In his 19 victories, he had a 2.50 ERA and the league hit .194 against him.

In his 19 losses, he had a 9.23 ERA* and the league hit .359/.443/.589 against him. To give you an idea of just how awful this, the league leading core numbers were .364/.433/.563 (Carew/Carew/Allen)...

• In his first six starts, Bibby was 4-2 with a 3.05 ERA and four complete games, including a shutout.

• In his next six starts, Bibby was 1-5 with an 8.07 ERA, and in the game he won he allowed nine runs in eight innings.

• In his next six starts (you getting the pattern?), Bibby was 5-1 with a 2.44 ERA and had two shutouts.
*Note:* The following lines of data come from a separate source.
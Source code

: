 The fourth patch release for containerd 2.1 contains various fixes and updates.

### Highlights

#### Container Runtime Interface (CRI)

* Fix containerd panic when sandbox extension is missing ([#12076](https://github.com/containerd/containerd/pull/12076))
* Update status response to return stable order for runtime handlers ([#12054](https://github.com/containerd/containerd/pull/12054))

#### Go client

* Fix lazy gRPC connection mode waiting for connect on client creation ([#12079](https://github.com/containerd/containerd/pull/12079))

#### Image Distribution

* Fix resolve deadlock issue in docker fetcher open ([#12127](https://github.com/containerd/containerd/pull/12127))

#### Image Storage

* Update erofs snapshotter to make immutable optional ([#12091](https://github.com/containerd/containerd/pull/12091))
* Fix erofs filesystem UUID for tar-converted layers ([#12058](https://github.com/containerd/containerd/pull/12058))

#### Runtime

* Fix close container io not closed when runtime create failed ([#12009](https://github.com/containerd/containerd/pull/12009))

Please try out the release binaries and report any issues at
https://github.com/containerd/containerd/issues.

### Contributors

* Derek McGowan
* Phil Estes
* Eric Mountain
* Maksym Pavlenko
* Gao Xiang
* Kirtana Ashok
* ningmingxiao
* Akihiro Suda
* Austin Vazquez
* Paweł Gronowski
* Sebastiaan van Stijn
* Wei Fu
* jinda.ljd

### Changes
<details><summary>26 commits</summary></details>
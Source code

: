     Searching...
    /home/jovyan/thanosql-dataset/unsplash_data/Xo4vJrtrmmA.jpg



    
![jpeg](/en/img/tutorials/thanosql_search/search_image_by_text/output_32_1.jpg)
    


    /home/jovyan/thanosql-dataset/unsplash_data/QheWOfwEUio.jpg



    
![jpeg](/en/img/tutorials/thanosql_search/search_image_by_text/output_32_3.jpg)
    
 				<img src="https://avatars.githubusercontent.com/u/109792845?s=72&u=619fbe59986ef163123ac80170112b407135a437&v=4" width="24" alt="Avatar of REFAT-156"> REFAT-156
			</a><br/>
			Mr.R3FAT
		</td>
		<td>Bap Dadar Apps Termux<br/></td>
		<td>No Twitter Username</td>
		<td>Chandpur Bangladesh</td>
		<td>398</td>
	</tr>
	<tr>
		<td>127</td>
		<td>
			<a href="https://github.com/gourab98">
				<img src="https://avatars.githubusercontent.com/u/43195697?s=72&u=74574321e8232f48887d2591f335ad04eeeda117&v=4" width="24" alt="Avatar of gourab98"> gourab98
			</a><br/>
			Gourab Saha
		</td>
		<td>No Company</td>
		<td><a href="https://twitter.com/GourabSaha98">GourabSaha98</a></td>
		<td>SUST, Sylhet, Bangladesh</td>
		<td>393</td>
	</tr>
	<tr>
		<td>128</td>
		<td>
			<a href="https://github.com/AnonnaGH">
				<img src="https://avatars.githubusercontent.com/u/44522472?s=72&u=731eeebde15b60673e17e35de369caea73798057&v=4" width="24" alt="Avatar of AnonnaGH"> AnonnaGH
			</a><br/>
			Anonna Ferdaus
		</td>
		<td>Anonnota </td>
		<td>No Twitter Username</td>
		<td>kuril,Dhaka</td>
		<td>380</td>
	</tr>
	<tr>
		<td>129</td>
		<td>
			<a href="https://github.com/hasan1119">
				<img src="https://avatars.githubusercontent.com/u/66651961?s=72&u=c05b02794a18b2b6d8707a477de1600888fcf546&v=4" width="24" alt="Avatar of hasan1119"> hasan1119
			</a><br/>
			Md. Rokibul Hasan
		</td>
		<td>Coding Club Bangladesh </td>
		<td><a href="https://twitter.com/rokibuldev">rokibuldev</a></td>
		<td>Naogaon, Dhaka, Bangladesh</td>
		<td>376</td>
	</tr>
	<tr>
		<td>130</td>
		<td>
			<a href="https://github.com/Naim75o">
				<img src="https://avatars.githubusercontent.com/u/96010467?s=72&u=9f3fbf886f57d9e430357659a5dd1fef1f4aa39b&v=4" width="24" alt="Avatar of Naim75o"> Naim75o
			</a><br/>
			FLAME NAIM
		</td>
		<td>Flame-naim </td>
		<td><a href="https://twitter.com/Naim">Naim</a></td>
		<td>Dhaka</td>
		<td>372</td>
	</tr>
• In his next six starts (it's amazing how this is working), Bibby was 1-4 with a 5.91 ERA -- he actually pitched well in a couple of those games, but he did not make it out of the second inning in either of his first two starts of the stretch.

• Then he threw a shutout at Yankee Stadium.

• Then he went 3-2 with a 7.86 ERA in his next five outings.

• Then he threw a shutout against Detroit.

And so on.

It's a remarkable season. The rest of his career was not quite so up and down, not quite the same blend of brilliant and disastrous. But Jim Bibby always seemed to carry a part of 1974 with him... it seemed like most days when he went out there to pitch, a team would say "Oh man, we don't stand a chance tonight." Trouble is, you never knew which team.